Descriptive data analysis

It is the simplest type of analysis. It describes and summarizes a data set quantitatively. Descriptive analysis generally starts with an univariate analysis, meaning describing a single variable (can also be called attribute, column or field) of the data. The appropriate depends on the level of measurement. For nominal variables, a frequency table and a listing of the modes are sufficient. For ordinal variables the median can be calculated as a measure of central tendency and the range (and variations of it) as a measure of dispersion. For interval level variables, the arithmetic mean (average) and standard deviation are added to the toolbox and, for ratio level variables, we could add the geometric mean and harmonic mean as measures of central tendency and the coefficient of variation as a measure of dispersion. However, there are many other possible statistics which covers areas such as location (“middle” of the data), dispersion (range or spread of data) and shape of the distribution. Moving up to two variables, descriptive analysis can involve measures of association such as computing a correlation coefficient or covariance. Descriptive analysis’ goal is to describe the key features of the sample numerically. It should shed light on the key numbers that summarize distributions within the data, may describe or show the relationships among variables with metrics that describe association, or by tables that cross tabulation counts. Descriptive analysis is typically the first step on the data analysis ladder, which only tries to get a sense of the data.

Explorative data analysis

Descriptive analysis is very important. However, numerical summaries can only get you so far. One problem is that it can only converting a large number of values down to a few summary numbers. Unsurprisingly, different samples with different distributions, shapes, and properties can result in the same summary statistics. This will cause problems. When you are looking a simple single summary statistic, the mean of a single variable, there can be a lot of possible “solutions” or samples. The typical example is Anscombe’s quartet (Anscombe 1973), it comprises four datasets that have nearly identical simple statistical properties, yet appear very different when graphed. Most kinds of statistical calculations rest on assumptions about the behavior of the data. Those assumptions may be false, and then the calculations may be misleading. We ought always to try and check whether the assumptions are reasonably correct; and if they are wrong we ought to be able to perceive in what ways they are wrong. Graphs are very valuable for these purposes.

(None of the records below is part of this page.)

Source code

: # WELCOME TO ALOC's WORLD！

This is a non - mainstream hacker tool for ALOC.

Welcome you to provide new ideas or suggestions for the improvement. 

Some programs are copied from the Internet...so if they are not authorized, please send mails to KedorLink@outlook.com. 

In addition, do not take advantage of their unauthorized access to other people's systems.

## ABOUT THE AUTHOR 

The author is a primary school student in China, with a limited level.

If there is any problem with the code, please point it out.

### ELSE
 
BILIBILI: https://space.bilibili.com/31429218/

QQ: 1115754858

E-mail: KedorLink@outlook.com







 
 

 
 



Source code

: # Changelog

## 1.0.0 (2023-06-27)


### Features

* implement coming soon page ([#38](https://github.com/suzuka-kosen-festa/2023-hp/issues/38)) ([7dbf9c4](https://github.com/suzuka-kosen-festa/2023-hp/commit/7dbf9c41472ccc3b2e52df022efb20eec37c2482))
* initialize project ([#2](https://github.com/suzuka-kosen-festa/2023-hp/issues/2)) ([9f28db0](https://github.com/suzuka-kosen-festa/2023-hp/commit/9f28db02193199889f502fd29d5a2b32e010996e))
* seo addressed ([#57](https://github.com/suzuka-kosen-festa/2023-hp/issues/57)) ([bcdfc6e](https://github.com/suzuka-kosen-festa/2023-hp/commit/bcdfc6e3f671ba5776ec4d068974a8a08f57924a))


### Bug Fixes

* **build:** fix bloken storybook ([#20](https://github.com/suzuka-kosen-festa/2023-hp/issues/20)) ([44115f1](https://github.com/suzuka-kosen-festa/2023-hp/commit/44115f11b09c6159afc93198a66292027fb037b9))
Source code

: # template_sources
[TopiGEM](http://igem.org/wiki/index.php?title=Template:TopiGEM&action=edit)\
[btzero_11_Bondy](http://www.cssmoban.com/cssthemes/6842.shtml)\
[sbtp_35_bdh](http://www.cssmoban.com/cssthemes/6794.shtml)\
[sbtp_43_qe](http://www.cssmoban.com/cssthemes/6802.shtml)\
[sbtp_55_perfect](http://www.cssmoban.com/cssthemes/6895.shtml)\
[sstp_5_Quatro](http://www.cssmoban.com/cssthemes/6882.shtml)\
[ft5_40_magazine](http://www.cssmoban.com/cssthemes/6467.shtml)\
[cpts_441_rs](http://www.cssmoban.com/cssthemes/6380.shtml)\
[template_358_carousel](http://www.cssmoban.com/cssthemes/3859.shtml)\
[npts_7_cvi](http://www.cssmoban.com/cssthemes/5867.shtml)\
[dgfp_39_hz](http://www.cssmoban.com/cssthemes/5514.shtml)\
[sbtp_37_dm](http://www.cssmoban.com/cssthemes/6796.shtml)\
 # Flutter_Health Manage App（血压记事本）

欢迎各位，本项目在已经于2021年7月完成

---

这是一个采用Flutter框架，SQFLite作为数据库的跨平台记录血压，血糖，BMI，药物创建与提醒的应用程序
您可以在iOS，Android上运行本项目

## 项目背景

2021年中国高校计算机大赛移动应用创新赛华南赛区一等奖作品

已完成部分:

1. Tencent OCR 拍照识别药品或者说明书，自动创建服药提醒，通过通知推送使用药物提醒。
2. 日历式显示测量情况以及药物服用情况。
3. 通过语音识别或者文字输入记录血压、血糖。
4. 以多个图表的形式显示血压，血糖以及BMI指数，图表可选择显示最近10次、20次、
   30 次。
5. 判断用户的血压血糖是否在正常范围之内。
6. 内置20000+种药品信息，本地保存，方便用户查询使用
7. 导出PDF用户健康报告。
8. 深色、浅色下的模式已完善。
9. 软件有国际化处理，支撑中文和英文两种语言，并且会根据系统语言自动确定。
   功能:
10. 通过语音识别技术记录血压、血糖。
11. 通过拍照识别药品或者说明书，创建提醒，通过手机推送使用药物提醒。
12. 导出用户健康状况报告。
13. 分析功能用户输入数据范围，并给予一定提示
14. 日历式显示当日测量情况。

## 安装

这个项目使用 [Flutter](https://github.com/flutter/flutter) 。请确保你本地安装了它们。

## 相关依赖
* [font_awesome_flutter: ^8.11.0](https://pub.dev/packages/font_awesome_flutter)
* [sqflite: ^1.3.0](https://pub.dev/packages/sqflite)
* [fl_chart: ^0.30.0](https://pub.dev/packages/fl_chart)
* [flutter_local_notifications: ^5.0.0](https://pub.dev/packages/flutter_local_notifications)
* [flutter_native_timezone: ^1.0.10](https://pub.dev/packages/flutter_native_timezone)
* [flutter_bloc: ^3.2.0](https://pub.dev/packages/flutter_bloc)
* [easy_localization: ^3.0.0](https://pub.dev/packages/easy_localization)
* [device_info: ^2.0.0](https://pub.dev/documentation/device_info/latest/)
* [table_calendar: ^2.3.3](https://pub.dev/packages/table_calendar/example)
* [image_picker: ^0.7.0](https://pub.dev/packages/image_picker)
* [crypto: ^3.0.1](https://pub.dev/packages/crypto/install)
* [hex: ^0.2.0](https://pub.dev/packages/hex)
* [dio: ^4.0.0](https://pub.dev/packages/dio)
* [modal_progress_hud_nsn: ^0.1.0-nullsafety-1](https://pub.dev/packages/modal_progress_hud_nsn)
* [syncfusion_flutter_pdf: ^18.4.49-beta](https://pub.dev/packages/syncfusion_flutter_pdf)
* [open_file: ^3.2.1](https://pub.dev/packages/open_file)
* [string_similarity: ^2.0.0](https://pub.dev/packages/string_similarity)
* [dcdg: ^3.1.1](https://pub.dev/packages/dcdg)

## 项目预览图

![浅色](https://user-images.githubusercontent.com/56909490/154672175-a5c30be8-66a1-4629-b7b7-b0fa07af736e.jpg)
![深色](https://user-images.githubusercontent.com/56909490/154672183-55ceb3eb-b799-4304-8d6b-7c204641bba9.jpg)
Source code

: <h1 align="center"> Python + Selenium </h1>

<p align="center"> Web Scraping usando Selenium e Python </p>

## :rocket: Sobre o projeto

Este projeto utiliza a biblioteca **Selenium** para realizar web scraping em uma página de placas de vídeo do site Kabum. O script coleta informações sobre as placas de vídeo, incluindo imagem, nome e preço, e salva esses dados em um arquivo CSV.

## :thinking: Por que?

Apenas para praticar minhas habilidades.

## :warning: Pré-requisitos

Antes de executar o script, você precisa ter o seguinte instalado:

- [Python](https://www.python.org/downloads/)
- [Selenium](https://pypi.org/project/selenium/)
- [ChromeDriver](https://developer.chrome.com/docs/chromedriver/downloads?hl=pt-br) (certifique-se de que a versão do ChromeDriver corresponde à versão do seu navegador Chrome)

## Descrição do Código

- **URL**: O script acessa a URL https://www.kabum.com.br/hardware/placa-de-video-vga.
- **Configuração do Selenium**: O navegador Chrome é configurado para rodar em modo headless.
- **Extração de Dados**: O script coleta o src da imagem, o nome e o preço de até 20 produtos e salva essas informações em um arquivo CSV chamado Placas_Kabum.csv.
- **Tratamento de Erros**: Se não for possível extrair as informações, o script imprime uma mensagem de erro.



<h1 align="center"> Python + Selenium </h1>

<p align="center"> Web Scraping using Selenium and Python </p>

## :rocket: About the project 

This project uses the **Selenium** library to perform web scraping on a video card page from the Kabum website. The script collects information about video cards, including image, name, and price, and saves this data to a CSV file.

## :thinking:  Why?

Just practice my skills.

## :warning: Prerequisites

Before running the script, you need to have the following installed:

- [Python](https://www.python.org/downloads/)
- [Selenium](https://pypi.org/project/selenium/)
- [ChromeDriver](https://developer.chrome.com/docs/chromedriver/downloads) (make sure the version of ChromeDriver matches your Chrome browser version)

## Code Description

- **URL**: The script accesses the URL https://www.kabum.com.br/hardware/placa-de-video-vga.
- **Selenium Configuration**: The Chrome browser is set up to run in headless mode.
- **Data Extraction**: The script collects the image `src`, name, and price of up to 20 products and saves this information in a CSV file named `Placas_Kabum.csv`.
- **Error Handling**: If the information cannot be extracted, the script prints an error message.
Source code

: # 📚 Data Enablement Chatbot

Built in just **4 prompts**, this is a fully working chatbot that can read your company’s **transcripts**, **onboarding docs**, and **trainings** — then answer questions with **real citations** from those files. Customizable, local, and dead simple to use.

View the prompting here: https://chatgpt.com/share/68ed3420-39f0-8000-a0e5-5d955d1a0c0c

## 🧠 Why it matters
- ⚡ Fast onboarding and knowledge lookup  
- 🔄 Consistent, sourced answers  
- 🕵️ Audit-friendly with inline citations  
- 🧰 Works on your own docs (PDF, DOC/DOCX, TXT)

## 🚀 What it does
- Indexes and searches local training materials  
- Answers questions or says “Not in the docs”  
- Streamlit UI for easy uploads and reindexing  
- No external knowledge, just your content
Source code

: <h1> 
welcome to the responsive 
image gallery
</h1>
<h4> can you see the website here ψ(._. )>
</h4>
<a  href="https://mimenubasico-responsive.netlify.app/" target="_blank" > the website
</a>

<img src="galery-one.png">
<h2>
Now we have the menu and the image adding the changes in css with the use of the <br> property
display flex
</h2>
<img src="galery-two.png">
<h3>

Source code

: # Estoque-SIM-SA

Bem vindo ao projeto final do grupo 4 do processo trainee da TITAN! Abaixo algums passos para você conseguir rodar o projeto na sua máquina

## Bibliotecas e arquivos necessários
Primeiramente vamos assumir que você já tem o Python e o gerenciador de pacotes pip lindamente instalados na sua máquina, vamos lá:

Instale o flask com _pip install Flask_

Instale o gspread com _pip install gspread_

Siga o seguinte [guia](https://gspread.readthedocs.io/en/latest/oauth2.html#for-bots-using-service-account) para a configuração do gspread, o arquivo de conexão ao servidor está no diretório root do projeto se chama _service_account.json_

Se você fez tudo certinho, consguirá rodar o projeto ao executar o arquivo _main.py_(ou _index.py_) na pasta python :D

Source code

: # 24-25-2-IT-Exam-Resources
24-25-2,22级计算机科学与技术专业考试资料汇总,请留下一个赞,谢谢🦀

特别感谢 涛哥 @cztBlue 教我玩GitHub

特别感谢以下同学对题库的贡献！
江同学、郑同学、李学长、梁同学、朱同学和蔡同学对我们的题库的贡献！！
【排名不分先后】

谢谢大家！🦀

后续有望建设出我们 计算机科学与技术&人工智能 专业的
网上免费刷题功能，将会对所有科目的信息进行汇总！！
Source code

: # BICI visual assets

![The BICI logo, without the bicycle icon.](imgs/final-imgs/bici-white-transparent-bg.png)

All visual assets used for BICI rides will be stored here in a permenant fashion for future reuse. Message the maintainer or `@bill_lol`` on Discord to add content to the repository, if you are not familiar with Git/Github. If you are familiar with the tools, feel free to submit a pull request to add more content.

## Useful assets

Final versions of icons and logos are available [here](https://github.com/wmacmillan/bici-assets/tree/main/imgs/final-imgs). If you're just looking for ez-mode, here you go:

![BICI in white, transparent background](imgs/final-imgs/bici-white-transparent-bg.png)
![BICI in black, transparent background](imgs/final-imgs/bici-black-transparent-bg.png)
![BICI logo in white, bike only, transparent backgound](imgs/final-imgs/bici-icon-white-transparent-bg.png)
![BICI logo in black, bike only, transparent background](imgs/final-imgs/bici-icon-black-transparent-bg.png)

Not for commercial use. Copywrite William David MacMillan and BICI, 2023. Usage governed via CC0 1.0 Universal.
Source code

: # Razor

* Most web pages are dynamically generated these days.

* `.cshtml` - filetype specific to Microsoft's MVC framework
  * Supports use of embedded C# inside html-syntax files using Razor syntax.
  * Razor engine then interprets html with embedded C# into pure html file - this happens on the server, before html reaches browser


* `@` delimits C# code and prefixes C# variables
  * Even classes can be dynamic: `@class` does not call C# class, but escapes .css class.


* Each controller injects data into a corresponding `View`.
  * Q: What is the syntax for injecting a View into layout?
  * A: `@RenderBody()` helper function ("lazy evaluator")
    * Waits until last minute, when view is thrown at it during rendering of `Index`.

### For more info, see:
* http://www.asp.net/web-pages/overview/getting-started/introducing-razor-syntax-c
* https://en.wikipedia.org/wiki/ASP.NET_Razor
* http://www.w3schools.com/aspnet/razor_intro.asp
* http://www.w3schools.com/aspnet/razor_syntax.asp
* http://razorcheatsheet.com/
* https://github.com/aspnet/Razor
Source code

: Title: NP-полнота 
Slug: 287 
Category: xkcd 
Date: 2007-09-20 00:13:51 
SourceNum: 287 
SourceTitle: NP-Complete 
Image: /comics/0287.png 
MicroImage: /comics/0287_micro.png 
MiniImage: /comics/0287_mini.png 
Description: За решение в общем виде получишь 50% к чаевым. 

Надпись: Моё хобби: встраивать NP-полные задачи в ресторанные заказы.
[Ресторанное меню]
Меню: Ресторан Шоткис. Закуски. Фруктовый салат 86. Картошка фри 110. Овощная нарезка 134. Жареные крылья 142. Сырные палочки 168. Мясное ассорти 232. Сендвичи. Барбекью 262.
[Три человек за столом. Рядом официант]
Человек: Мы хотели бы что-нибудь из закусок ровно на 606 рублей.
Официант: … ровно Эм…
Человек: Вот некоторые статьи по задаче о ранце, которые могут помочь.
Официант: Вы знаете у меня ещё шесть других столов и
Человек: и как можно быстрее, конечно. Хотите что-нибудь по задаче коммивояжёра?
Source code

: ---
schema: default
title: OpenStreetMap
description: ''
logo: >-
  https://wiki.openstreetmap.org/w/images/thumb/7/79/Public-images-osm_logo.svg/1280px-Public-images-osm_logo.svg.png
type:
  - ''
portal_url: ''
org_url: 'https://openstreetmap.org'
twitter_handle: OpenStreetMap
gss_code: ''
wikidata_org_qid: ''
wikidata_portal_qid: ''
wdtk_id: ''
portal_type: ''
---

EDA allows us to challenge or confirm our assumptions about the data. It is a good tool to be used in data prerpocess. We often have pretty good expectations of what unclean data might look like, such as outliers, missing data, and other anomalies, perhaps more so than our expectations of what clean data might look like. With the more we understood data, we could develop our intuition of what factors and possible relations at are play. EDA, with its broad suite of ways to view the data points and relationships, provides us a range of lenses with which to study story that data is telling us. That in turn, helps us to come up with new hypotheses of what might be happening. Further, if we understood which variables we can control, which levers we have to work within a system to drive the metrics such as business revenue or customer conversion in the desired direction. EDA can also highlight gaps in our knowledge and which experiments might make sense to run to fill in those gaps.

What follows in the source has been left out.